6 termoregulasi gagal, maka akan berpengaruh terhadap tingkat konsumsi pakan, sehingga ternak tidak dapat berproduksi secara maksimal karena kondisi fisiologisnya tidak bekerja secara normal. Ternak dapat berproduksi secara optimal apabila kondisi fisiologisnya dalam keadaan normal. Menurut Siregar (2003), pemberian konsentrat 2 jam sebelum hijauan akan meningkatkan kecernaan bahan kering dan bahan organik ransum, yang akan meningkatkan konsumsi bahan kering ransum. Devendra dan Burns (1994) menyatakan bahwa konsentrat yang lebih mudah dicerna akan memacu pertumbuhan mikroba dan meningkatkan proses fermentasi dalam rumen. Namun, pemberian pakan tambahan terlebih dahulu sebelum hijauan dapat menurukan ph rumen (acidosis) karena konsentrasi VFA rumen yang meningkat terlalu tinggi akibat konsumsi karbohidrat mudah terfermentasi. Selain itu, naiknya ph rumen akibat konsumsi nitrogen sumber amonia yang terlalu banyak dapat menyebabkan populasi dan aktivitas mikrobia rumen menjadi menurun sehingga pencernaan menjadi terganggu dan menurunkan produktivitas ternak (Tillman et al.,1986). Resiko gangguan pencernaan (acidosis) dapat dihindari dengan meningkatkan keberadaan buffer di dalam rumen. Buffer tersebut dapat diperoleh dari saliva yang mengandung sebagian besar natrium bikarbonat dan sangat penting untuk menjaga ph rumen (Tillman et al.,1986). Pengeluaran saliva dapat dirangsang dengan memberikan sedikit hijauan yang telah dilayukan sebelum pemberian konsentrat (Rianto et al., 2006).

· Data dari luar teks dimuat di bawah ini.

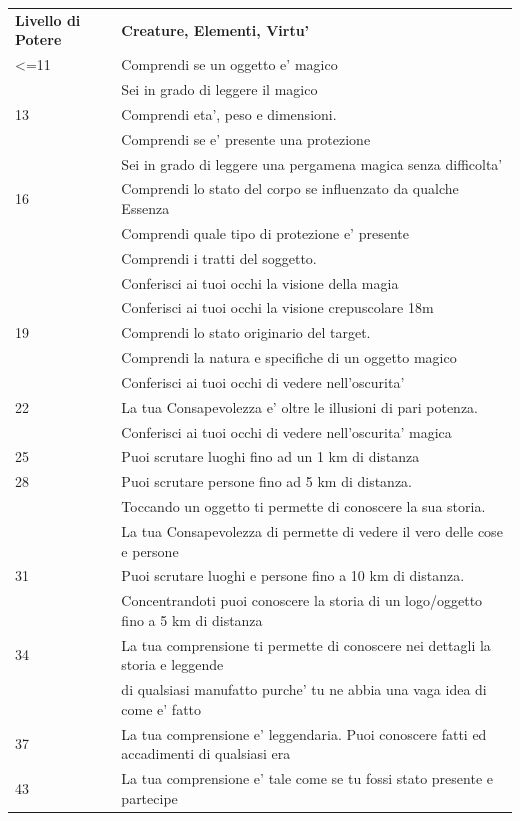 \documentclass[a4paper,11pt,twoside,openany]{book}
\begin{document}
\begin{tabularx}{0.95\textwidth}{lX}
	\toprule
	\textbf{Livello di Potere} & \textbf{Creature, Elementi, Virtu'}\\
	<=11   & Comprendi se un oggetto e’ magico  \\
	  & Sei in grado di leggere il magico  \\
	13& Comprendi eta’, peso e dimensioni. \\
	  & Comprendi se e’ presente una protezione \\
	  & Sei in grado di leggere una pergamena magica senza difficolta’   \\
	16& Comprendi lo stato del corpo se influenzato da qualche Essenza   \\
	  & Comprendi quale tipo di protezione e’ presente    \\
	  & Comprendi i tratti del soggetto.   \\
	  & Conferisci ai tuoi occhi la visione della magia   \\
	  & Conferisci ai tuoi occhi la visione crepuscolare 18m   \\
	19& Comprendi lo stato originario del target.    \\
	  & Comprendi la natura e specifiche di un oggetto magico  \\
	  & Conferisci ai tuoi occhi di vedere nell’oscurita’ \\
	22& La tua Consapevolezza e’ oltre le illusioni di pari potenza.\\
	  & Conferisci ai tuoi occhi di vedere nell’oscurita’ magica    \\
	25& Puoi scrutare luoghi fino ad un 1 km di distanza  \\
	28& Puoi scrutare persone fino ad 5 km di distanza.   \\
	  & Toccando un oggetto ti permette di conoscere la sua storia. \\
	  & La tua Consapevolezza di permette di vedere il vero delle cose e persone   \\
	31& Puoi scrutare luoghi e persone fino a 10 km di distanza.    \\
	  & Concentrandoti puoi conoscere la storia di un logo/oggetto fino a 5 km di distanza   \\
	34& La tua comprensione ti permette di conoscere nei dettagli la storia e
	leggende \\
	  & di qualsiasi manufatto purche’ tu ne abbia una vaga idea di come e’ fatto  \\
	37& La tua comprensione e’ leggendaria. Puoi conoscere fatti ed accadimenti  di qualsiasi era \\
	43& La tua comprensione e’ tale come se tu fossi stato presente e partecipe    \\
\end{tabularx}
\end{document}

7 Metode pemberian pakan dengan mengatur jarak waktu pemberian konsentrathijauan juga dilakukan oleh Rianto et al. (2006), pada domba ekor tipis jantan. Hasilnya menyimpulkan bahwa metode pemberian pakan hijauan-konsentrathijauan cenderung memperlihatkan produktivitas yang paling baik, dibandingkan dengan metode free choice dan metode konsentrat-hijauan. Selain itu, metode pemberian pakan dengan mengatur jarak waktu pemberian konsentrat-hijauan juga dilakukan oleh Iswoyo dan Widiyaningrum (2008) pada Kambing Peranakan Etawah lepas sapih dan tidak menunjukkan perbedaan nyata (P >0.05). Namun secara kuantitatif ada kecenderungan perlakuan kambing diberi pakan konsentrat dan dua jam kemudian diberikan hijauan mempunyai pertambahan bobot tubuh lebih tinggi dari perlakuan lainnya. 1.5 Hipotesis Dari kerangka pemikiran yang telah dikemukakan, maka hipotesis yang diajukan adalah sebagai berikut: 1. cara pemberian konsentrat dan hijauan yang berbeda akan memengaruhi respon fisiologis Sapi Peranakan Simental; 2. cara pemberian konsentrat dan hijauan yang berbeda akan memengaruhi performa Sapi Peranakan Simental; 3. terdapat cara pemberian konsentrat dan hijauan yang terbaik terhadap respon fisiologis maupun performa Sapi Peranakan Simental.